> _Work task_:
Each entry below has to be written out again exactly.

> _Information shown_:
*** Block opens ***
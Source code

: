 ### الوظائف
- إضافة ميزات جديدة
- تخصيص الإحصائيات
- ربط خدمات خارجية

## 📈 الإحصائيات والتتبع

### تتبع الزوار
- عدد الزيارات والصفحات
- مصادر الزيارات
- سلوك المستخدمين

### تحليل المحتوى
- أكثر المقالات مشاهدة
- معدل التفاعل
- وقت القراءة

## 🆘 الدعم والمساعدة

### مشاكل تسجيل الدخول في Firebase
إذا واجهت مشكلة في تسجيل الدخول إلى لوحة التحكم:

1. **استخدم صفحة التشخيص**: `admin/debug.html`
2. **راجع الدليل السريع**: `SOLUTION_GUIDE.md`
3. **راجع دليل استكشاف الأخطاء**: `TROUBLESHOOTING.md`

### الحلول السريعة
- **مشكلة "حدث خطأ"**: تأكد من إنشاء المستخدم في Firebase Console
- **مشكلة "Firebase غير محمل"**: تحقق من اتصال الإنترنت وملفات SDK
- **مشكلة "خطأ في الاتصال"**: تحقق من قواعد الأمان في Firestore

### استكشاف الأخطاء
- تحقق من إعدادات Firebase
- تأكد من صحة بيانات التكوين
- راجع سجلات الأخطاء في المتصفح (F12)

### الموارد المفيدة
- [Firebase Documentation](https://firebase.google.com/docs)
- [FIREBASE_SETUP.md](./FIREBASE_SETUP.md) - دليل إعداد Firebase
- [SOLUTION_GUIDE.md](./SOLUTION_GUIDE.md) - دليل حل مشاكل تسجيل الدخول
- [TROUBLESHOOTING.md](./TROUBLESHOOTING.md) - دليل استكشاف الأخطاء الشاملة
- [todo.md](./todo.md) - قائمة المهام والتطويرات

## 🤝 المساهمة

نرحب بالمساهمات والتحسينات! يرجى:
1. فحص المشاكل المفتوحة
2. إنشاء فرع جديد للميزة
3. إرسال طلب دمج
*** Block closes ***
> _Worked solution_:
Source code

: ### الوظائف
- إضافة ميزات جديدة
- تخصيص الإحصائيات
- ربط خدمات خارجية

## 📈 الإحصائيات والتتبع

### تتبع الزوار
- عدد الزيارات والصفحات
- مصادر الزيارات
- سلوك المستخدمين

### تحليل المحتوى
- أكثر المقالات مشاهدة
- معدل التفاعل
- وقت القراءة

## 🆘 الدعم والمساعدة

### مشاكل تسجيل الدخول في Firebase
إذا واجهت مشكلة في تسجيل الدخول إلى لوحة التحكم:

1. **استخدم صفحة التشخيص**: `admin/debug.html`
2. **راجع الدليل السريع**: `SOLUTION_GUIDE.md`
3. **راجع دليل استكشاف الأخطاء**: `TROUBLESHOOTING.md`

### الحلول السريعة
- **مشكلة "حدث خطأ"**: تأكد من إنشاء المستخدم في Firebase Console
- **مشكلة "Firebase غير محمل"**: تحقق من اتصال الإنترنت وملفات SDK
- **مشكلة "خطأ في الاتصال"**: تحقق من قواعد الأمان في Firestore

### استكشاف الأخطاء
- تحقق من إعدادات Firebase
- تأكد من صحة بيانات التكوين
- راجع سجلات الأخطاء في المتصفح (F12)

### الموارد المفيدة
- [Firebase Documentation](https://firebase.google.com/docs)
- [FIREBASE_SETUP.md](./FIREBASE_SETUP.md) - دليل إعداد Firebase
- [SOLUTION_GUIDE.md](./SOLUTION_GUIDE.md) - دليل حل مشاكل تسجيل الدخول
- [TROUBLESHOOTING.md](./TROUBLESHOOTING.md) - دليل استكشاف الأخطاء الشاملة
- [todo.md](./todo.md) - قائمة المهام والتطويرات

## 🤝 المساهمة

نرحب بالمساهمات والتحسينات! يرجى:
1. فحص المشاكل المفتوحة
2. إنشاء فرع جديد للميزة
3. إرسال طلب دمج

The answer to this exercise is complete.